--- Information given Enclosed Below ---
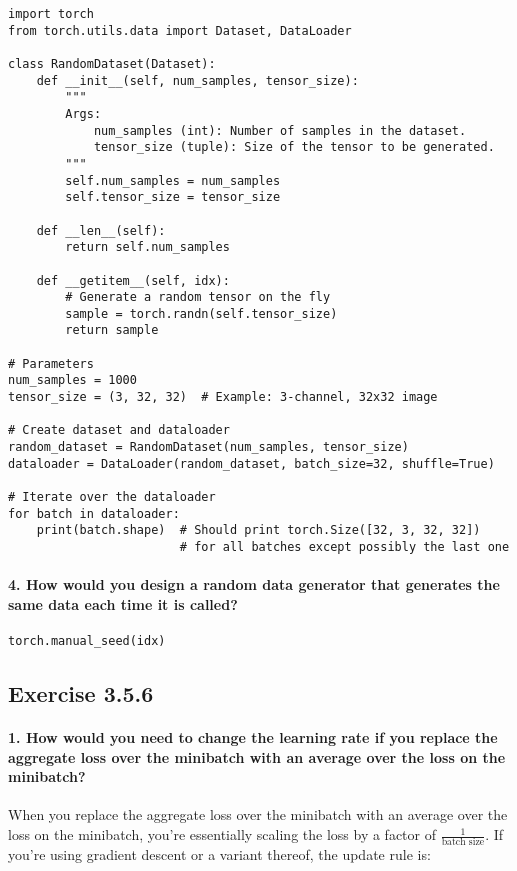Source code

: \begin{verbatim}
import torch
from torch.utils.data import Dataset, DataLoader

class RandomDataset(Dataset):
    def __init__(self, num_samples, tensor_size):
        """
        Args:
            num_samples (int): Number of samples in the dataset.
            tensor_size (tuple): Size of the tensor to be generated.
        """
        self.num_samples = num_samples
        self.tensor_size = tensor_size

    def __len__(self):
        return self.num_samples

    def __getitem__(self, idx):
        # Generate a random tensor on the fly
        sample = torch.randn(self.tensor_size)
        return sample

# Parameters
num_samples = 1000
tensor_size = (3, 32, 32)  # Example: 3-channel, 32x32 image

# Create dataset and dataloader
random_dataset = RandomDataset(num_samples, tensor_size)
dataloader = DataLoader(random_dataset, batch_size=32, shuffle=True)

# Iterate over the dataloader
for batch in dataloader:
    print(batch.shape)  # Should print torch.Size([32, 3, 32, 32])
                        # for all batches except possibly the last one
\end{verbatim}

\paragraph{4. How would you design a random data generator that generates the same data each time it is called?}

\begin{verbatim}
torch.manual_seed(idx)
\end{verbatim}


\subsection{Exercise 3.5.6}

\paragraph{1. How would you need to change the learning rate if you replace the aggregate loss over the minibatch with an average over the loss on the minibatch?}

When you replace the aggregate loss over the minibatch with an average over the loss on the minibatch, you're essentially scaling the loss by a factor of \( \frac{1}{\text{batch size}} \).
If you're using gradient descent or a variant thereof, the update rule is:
--- End of Enclosed Information given ---
--- Information given Enclosed Below ---
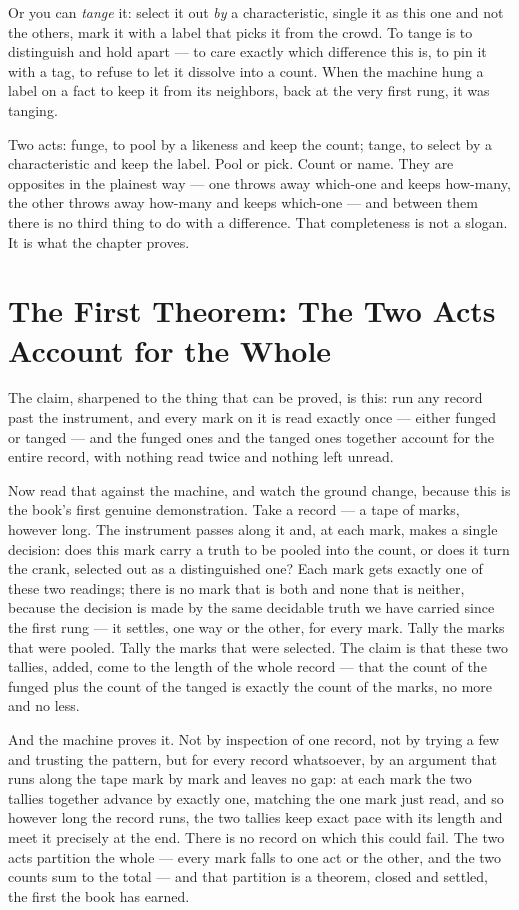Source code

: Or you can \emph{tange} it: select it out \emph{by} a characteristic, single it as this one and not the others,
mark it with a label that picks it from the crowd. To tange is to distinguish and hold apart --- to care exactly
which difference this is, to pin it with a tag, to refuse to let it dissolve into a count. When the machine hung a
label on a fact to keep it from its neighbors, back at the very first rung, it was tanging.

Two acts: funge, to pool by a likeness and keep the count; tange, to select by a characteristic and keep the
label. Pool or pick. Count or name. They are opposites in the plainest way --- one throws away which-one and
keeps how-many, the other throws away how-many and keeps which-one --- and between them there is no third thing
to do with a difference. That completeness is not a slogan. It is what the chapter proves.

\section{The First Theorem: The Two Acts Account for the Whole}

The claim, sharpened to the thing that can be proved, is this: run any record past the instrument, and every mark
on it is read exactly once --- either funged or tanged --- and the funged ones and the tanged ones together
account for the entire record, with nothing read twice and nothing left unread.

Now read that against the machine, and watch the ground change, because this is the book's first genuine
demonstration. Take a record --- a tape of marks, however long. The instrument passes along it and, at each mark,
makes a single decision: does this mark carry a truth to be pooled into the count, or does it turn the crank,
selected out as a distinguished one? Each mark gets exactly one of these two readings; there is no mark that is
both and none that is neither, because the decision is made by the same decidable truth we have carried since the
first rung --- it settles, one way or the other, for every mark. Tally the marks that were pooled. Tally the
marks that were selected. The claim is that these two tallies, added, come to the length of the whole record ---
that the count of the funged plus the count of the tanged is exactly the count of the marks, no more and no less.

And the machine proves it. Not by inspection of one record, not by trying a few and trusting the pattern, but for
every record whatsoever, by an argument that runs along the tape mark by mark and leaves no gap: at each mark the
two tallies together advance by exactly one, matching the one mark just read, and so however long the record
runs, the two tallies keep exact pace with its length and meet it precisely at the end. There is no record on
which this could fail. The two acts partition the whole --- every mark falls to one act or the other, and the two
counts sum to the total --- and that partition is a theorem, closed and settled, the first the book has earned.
--- End of Enclosed Information given ---
-- Problem description --
The answer must be every line from the entries above that holds the string "aggregate".

-- The answer --
\paragraph{1. How would you need to change the learning rate if you replace the aggregate loss over the minibatch with an average over the loss on the minibatch?}
When you replace the aggregate loss over the minibatch with an average over the loss on the minibatch, you're essentially scaling the loss by a factor of \( \frac{1}{\text{batch size}} \).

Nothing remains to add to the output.